1 – The man who is married and has consummated his marriage shall be sentenced to death by stoning.

2 – The man who is unmarried shall be lashed 100 times and banished for a year.

3 – The slave’s punishment will be half of that of a freeman, therefore 50 lashes.

Besides endorsing execution by stoning as “Islamic”, the text implies the acceptability of slavery as normative in Islamic culture. The fact that the Maldives has signed international treaties which obligate the State to respect, promote, protect and fulfil the human rights of citizens and categorically reject practices that violate basic human rights – including capital punishment and slavery – do not feature in school textbooks. Instead, the narrative provided to school children in their grade 9 textbook informs them that

there is a propaganda effort by the West to elect adherents of ‘Western ideology’ … to policymaking and governing positions in Islamic communities.

The MDN study highlights the presence of xenophobia and intolerance towards other faith groups within the school textbooks, observing that “even Islamic sects other than Sunni Islam are categorically maligned under this curriculum”.

According to Violence is Not Our Culture, the global campaign to stop violence against women in the name of culture, stoning is not endorsed in the Qur’an.

… there is no mention of stoning in the Quran, and the practice is only implied in the Hadith in the context of the Prophet Muhammad’s dealing with Jewish Law.

In fact, the practice of stoning is considered to have a history in Greek and Jewish culture, among others. It is also considered by some sources to be a pre-Islamic Arab cultural practice. The fact that a practice historically attributed to Judaism is being accepted as “Islamic” is a curious irony in the Maldives context where antisemitism is palpable among conservative segments of the population.

The judicial system in the Maldives has been under great scrutiny and study over the last decade.

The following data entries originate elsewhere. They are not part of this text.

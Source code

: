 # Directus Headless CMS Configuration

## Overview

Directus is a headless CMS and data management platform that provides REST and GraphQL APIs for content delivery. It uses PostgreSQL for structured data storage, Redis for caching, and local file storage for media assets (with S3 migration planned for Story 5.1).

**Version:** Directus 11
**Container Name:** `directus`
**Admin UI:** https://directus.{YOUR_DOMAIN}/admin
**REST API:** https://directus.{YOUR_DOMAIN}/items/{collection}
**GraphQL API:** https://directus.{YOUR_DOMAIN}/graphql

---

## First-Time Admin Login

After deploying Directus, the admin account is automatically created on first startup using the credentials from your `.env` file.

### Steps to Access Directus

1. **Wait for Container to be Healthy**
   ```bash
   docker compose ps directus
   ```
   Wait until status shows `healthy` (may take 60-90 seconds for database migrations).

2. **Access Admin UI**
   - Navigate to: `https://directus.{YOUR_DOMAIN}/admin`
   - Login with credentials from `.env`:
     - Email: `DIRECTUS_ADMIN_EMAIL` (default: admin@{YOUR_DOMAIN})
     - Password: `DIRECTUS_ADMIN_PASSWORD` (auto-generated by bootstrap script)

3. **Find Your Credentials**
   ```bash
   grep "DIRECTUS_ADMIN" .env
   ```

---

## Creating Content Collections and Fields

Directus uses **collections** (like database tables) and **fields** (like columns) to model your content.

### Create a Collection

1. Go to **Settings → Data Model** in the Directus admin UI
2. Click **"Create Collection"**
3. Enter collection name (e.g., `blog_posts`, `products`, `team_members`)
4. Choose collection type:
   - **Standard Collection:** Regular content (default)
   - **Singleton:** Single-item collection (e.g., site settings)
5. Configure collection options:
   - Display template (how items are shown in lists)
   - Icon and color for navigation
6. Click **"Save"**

According to the August 2015 mission report to the Maldives by the International Commission of Jurists (ICJ), from 2003, the education of judges involved a “part-time one-year certificate course in “Justice Studies””. Further, “many of the sitting judges … had little or no formal legal education.” To address this, many sitting judges are currently undertaking higher education courses, as is the case with the Gemanafushi magistrate who issued the stoning ruling. The appropriately entitled ICJ report “Justice Adrift : Rule of Law and Political Crisis in the Maldives” observed further systemic issues, as described in this extract.

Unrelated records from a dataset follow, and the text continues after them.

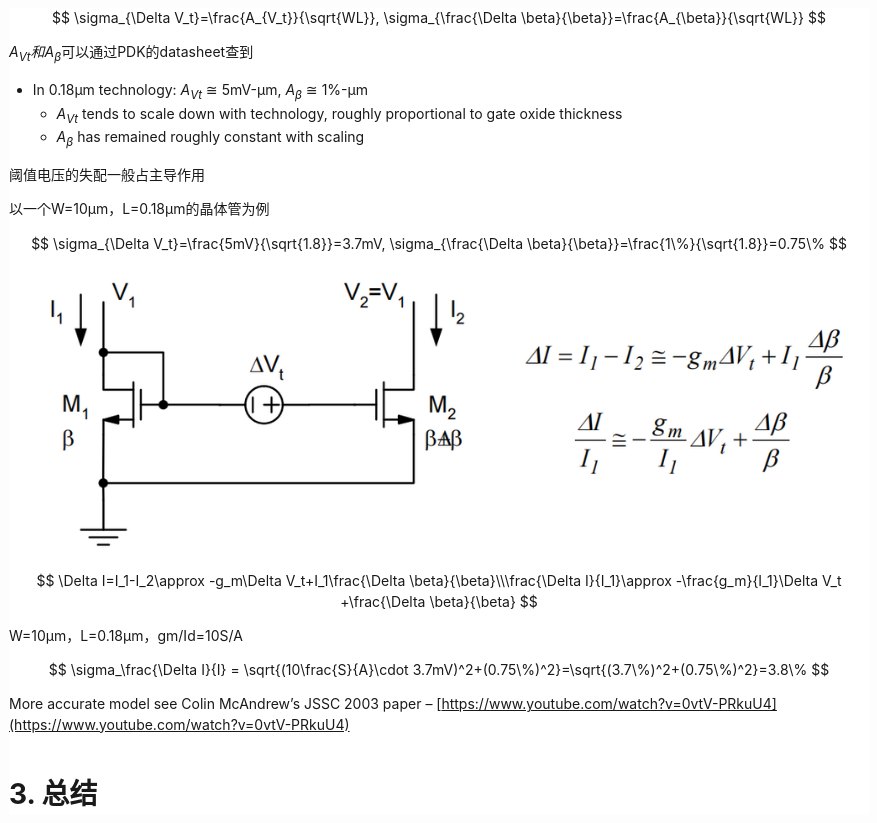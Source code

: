 $$
\sigma_{\Delta V_t}=\frac{A_{V_t}}{\sqrt{WL}}, \sigma_{\frac{\Delta \beta}{\beta}}=\frac{A_{\beta}}{\sqrt{WL}}
$$

$A_{Vt}和A_{\beta}$可以通过PDK的datasheet查到

- In 0.18µm technology: $A_{Vt}$ ≅ 5mV-µm,  $A_{\beta}$ ≅ 1%-µm
    - $A_{Vt}$ tends to scale down with technology, roughly proportional to
    gate oxide thickness
    - $A_{\beta}$ has remained roughly constant with scaling

阈值电压的失配一般占主导作用

以一个W=10μm，L=0.18μm的晶体管为例

$$
\sigma_{\Delta V_t}=\frac{5mV}{\sqrt{1.8}}=3.7mV, \sigma_{\frac{\Delta \beta}{\beta}}=\frac{1\%}{\sqrt{1.8}}=0.75\%
$$

![Untitled](IMAGE/Untitled%2025.png)

$$
\Delta I=I_1-I_2\approx -g_m\Delta V_t+I_1\frac{\Delta \beta}{\beta}\\\frac{\Delta I}{I_1}\approx -\frac{g_m}{I_1}\Delta V_t +\frac{\Delta \beta}{\beta}
$$

W=10μm，L=0.18μm，gm/Id=10S/A 

$$
\sigma_\frac{\Delta I}{I} = \sqrt{(10\frac{S}{A}\cdot 3.7mV)^2+(0.75\%)^2}=\sqrt{(3.7\%)^2+(0.75\%)^2}=3.8\%
$$

More accurate model see Colin McAndrew’s JSSC 2003 paper
– [https://www.youtube.com/watch?v=0vtV-PRkuU4](https://www.youtube.com/watch?v=0vtV-PRkuU4)

# 3. 总结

A number of recent criminal proceedings have displayed a pattern of violations of due process and fair trial rights under the ICCPR and the Maldives Constitution. The mission observed that the Maldives has no procedural laws such as a criminal procedure code, evidence code or codes of conduct for judges or prosecutors. The mission noted that the absence of these basic legal frameworks for criminal proceedings have helped enable courts and prosecutors to conduct criminal proceedings in an often arbitrary or biased manner, without regard for internationally recognised procedural safeguards and other fair trial guarantees.

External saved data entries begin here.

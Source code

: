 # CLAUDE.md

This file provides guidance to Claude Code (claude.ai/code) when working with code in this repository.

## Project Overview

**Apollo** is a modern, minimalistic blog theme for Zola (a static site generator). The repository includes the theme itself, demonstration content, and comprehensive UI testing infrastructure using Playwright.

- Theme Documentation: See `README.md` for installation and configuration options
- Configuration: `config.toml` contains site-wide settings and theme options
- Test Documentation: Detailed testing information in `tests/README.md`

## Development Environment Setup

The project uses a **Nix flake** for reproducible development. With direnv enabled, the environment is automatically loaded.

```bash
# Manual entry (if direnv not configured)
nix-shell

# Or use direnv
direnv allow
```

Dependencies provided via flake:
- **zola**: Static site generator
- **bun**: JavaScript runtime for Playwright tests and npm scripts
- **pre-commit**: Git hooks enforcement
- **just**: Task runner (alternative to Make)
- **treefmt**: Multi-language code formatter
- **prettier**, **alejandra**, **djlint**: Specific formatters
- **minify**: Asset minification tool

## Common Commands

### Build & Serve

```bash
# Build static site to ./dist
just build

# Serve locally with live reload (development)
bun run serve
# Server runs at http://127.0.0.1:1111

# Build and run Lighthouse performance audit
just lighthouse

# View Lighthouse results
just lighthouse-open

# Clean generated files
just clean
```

The Gemanafushi Stoning Ruling is an indicator of the convulsions Maldivian society is experiencing in its current fragile state – socially, culturally and politically. It is an indicator of grievous political irresponsibility, the absence of just intentions toward the public good and toward good governance. It is indicative of an approaching tipping point resulting from years of neglect of the education system and curricula. Furthermore, it is the consequence of the unwillingness of key stakeholders to establish a functional justice system based on the provisions of the 2008 Constitution. It is above all a critical indicator of the loss of identity, common values of humanity, connection to community and cultural coherence. The combined effect of intolerance, radicalisation and weak governance produces a toxic social result, which is the lightning flash witnessed in the Gemanafushi Stoning Ruling. It must be rejected wholeheartedly and vocally by the Maldivian public, to reclaim their identity as a peaceful and justice loving people.